--- RECORDS TO PROCESS ---

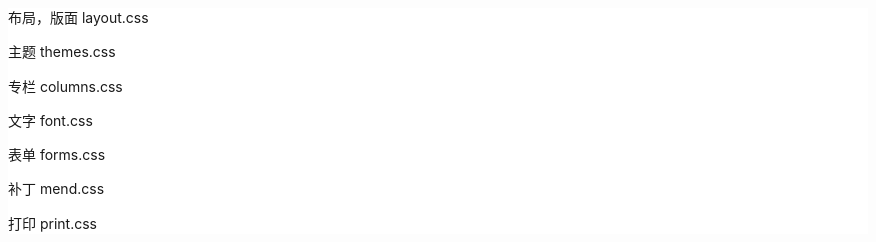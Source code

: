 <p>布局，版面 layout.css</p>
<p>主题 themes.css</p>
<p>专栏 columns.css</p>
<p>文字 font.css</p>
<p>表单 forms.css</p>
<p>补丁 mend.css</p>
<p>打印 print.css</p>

--- HOW TO COMPLETE THIS TASK ---
In the copy, keep every line of the data above exactly and drop each picture.

--- EXERCISE SOLUTION ---
Source code

: <p>布局，版面 layout.css</p>
<p>主题 themes.css</p>
<p>专栏 columns.css</p>
<p>文字 font.css</p>
<p>表单 forms.css</p>
<p>补丁 mend.css</p>
<p>打印 print.css</p>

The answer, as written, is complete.